### Exercise details
Every picture should be left out, but the lines below must be repeated exactly.

━━━━━━

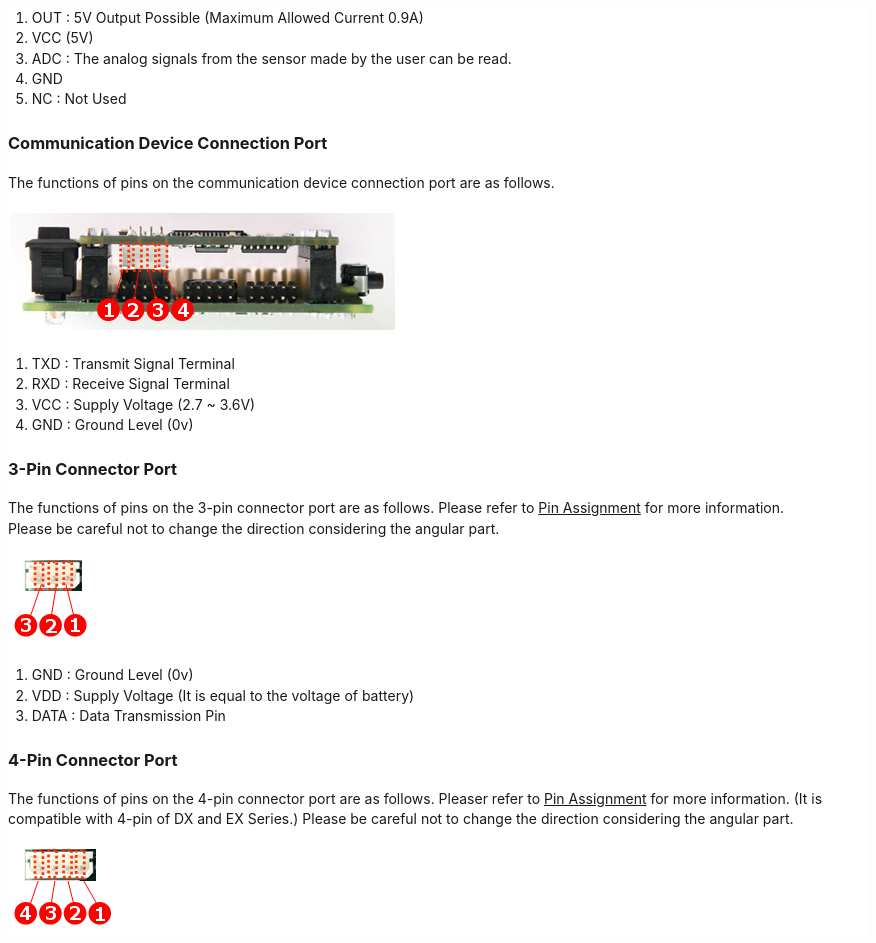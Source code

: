 1. OUT : 5V Output Possible (Maximum Allowed Current 0.9A)
2. VCC (5V)
3. ADC : The analog signals from the sensor made by the user can be read.
4. GND
5. NC : Not Used
 
### Communication Device Connection Port

The functions of pins on the communication device connection port are as follows.

![](/assets/images/parts/controller/cm-700/cm-700_09.png)

1. TXD :  Transmit Signal Terminal
2. RXD : Receive Signal Terminal
3. VCC : Supply Voltage (2.7 ~ 3.6V)
4. GND : Ground Level (0v)
 
### 3-Pin Connector Port

The functions of pins on the 3-pin connector port are as follows. Please refer to [Pin Assignment] for more information.  
Please be careful not to change the direction considering the angular part.

![](/assets/images/parts/controller/cm-700/cm-700_10.png)

1. GND : Ground Level (0v)
2. VDD : Supply Voltage (It is equal to the voltage of battery)
3. DATA : Data Transmission Pin

### 4-Pin Connector Port

The functions of pins on the 4-pin connector port are as follows. Pleaser refer to [Pin Assignment] for more information.
(It is compatible with 4-pin of DX and EX Series.)
Please be careful not to change the direction considering the angular part.

![](/assets/images/parts/controller/cm-700/cm-700_11.png)


[RoboPlus Task]: /docs/en/software/rplus1/task/getting_started/
[RoboPlus Motion]: /docs/en/software/rplus1/motion/
[RoboPlus Manager]: /docs/en/software/rplus1/manager/
[Embedded C]: /docs/en/software/embedded_sdk/embedded_c_cm510/
[Number of pressed Start button]: /docs/en/software/rplus1/task/programming_02/#button-count
[Start button]: /docs/en/software/rplus1/task/programming_02/#button-count
[LN-101]: /docs/en/parts/interface/ln-101/
[ZIG-110]: /docs/en/parts/communication/zig-110/
[BT-110]: /docs/en/parts/communication/bt-110/
[BT-210]: /docs/en/parts/communication/bt-210/
[CM-510]: /docs/en/parts/controller/cm-510/#fuse-replacement
[Automatic Turn-off]: /docs/en/software/rplus1/task/programming_02/#powersave-timer
[Firmware Update]: /docs/en/software/rplus1/manager/#firmware-update
[Pin Assignment]: /docs/en/dxl/ax/ax-12a/#pin-assignment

━━━━━━

### Response to the exercise
Source code

: 1. OUT : 5V Output Possible (Maximum Allowed Current 0.9A)
2. VCC (5V)
3. ADC : The analog signals from the sensor made by the user can be read.
4. GND
5. NC : Not Used
 
### Communication Device Connection Port

The functions of pins on the communication device connection port are as follows.

![](/assets/images/parts/controller/cm-700/cm-700_09.png)

1. TXD :  Transmit Signal Terminal
2. RXD : Receive Signal Terminal
3. VCC : Supply Voltage (2.7 ~ 3.6V)
4. GND : Ground Level (0v)
 
### 3-Pin Connector Port

The functions of pins on the 3-pin connector port are as follows. Please refer to [Pin Assignment] for more information.  
Please be careful not to change the direction considering the angular part.

![](/assets/images/parts/controller/cm-700/cm-700_10.png)

1. GND : Ground Level (0v)
2. VDD : Supply Voltage (It is equal to the voltage of battery)
3. DATA : Data Transmission Pin

### 4-Pin Connector Port

The functions of pins on the 4-pin connector port are as follows. Pleaser refer to [Pin Assignment] for more information.
(It is compatible with 4-pin of DX and EX Series.)
Please be careful not to change the direction considering the angular part.

![](/assets/images/parts/controller/cm-700/cm-700_11.png)


[RoboPlus Task]: /docs/en/software/rplus1/task/getting_started/
[RoboPlus Motion]: /docs/en/software/rplus1/motion/
[RoboPlus Manager]: /docs/en/software/rplus1/manager/
[Embedded C]: /docs/en/software/embedded_sdk/embedded_c_cm510/
[Number of pressed Start button]: /docs/en/software/rplus1/task/programming_02/#button-count
[Start button]: /docs/en/software/rplus1/task/programming_02/#button-count
[LN-101]: /docs/en/parts/interface/ln-101/
[ZIG-110]: /docs/en/parts/communication/zig-110/
[BT-110]: /docs/en/parts/communication/bt-110/
[BT-210]: /docs/en/parts/communication/bt-210/
[CM-510]: /docs/en/parts/controller/cm-510/#fuse-replacement
[Automatic Turn-off]: /docs/en/software/rplus1/task/programming_02/#powersave-timer
[Firmware Update]: /docs/en/software/rplus1/manager/#firmware-update
[Pin Assignment]: /docs/en/dxl/ax/ax-12a/#pin-assignment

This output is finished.